(Exercise objective) Please report how many lines in the records below contain "progetto". Reply with the number alone.

[Dataset entries]
* * *

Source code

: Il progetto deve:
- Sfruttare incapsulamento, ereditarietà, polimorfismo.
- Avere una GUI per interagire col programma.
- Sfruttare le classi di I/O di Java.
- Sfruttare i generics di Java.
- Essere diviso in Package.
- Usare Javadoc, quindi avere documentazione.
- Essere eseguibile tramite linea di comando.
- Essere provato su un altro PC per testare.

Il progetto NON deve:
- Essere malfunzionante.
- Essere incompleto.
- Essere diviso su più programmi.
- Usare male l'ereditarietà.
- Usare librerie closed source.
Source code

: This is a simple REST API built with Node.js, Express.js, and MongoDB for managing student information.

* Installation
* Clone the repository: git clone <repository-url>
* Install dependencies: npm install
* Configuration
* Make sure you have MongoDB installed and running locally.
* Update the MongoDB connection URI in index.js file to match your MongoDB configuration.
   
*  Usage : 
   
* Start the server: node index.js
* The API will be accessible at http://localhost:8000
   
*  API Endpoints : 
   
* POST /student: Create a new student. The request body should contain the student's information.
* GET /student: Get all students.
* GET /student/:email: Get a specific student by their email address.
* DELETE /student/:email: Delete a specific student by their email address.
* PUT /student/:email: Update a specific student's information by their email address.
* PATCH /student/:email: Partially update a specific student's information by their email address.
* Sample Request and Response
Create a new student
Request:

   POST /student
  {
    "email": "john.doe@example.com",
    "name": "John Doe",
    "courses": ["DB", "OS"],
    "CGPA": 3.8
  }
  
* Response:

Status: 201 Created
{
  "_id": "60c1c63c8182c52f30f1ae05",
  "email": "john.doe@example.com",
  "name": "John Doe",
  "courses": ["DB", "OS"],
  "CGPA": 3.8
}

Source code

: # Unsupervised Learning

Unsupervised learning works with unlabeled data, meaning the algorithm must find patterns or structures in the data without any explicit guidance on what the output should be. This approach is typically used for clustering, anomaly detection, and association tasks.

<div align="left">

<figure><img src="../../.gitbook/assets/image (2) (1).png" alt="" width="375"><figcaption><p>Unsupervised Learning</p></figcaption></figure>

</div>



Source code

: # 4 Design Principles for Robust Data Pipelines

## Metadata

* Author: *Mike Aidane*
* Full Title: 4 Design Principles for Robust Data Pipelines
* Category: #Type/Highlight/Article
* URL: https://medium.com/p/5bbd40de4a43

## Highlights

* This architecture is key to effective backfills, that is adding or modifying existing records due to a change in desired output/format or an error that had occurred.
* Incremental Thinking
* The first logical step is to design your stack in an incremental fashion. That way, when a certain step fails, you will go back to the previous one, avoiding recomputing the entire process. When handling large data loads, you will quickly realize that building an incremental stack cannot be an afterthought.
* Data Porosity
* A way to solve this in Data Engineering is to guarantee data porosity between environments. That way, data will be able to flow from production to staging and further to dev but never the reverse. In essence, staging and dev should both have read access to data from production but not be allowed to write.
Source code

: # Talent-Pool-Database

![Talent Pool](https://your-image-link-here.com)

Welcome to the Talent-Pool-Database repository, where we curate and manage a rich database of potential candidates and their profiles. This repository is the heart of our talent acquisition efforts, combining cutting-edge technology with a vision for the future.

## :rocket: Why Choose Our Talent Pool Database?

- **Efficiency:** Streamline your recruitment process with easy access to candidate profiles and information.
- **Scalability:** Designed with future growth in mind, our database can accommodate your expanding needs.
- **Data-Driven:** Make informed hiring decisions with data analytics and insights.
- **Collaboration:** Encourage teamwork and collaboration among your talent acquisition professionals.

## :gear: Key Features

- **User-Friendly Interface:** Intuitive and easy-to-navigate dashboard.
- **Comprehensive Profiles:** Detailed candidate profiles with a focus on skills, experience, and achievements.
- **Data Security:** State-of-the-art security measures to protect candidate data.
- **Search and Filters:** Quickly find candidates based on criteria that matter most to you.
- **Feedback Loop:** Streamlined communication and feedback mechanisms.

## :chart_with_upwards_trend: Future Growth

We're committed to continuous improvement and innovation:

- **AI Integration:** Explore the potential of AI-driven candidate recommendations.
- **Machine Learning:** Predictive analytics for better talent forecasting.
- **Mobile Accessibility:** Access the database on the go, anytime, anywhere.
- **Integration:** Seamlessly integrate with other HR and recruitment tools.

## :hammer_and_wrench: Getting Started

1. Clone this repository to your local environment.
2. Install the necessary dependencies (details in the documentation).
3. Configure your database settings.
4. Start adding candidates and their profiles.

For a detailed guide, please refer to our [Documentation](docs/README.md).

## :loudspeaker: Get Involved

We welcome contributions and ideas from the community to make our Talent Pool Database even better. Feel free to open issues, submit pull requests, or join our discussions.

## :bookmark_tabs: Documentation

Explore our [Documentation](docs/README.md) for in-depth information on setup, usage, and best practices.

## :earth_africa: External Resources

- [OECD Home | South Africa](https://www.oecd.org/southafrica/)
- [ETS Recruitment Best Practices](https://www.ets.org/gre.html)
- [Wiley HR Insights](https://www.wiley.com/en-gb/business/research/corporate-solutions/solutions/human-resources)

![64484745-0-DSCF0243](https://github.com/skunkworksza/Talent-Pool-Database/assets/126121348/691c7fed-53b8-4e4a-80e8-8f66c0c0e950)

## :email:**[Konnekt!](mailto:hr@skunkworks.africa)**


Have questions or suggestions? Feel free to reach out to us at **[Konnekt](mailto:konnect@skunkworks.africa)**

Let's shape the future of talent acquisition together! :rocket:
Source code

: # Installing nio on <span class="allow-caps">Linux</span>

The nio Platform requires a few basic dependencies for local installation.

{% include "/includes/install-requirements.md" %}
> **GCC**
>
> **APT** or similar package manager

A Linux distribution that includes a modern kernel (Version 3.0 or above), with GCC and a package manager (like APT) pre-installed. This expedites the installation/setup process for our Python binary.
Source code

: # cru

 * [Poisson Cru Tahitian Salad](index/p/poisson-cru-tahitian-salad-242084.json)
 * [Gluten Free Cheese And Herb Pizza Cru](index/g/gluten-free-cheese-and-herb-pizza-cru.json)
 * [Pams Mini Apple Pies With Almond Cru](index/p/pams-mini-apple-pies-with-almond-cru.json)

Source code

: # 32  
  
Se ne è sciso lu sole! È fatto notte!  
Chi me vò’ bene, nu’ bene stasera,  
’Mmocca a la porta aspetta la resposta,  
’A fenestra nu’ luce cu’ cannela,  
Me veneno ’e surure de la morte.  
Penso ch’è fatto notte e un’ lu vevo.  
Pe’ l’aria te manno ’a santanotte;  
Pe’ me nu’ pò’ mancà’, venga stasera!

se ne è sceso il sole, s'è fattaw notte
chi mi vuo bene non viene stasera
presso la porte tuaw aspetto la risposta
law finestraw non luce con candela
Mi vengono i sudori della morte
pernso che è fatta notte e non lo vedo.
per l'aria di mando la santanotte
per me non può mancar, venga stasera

* * *

(Final answer) 2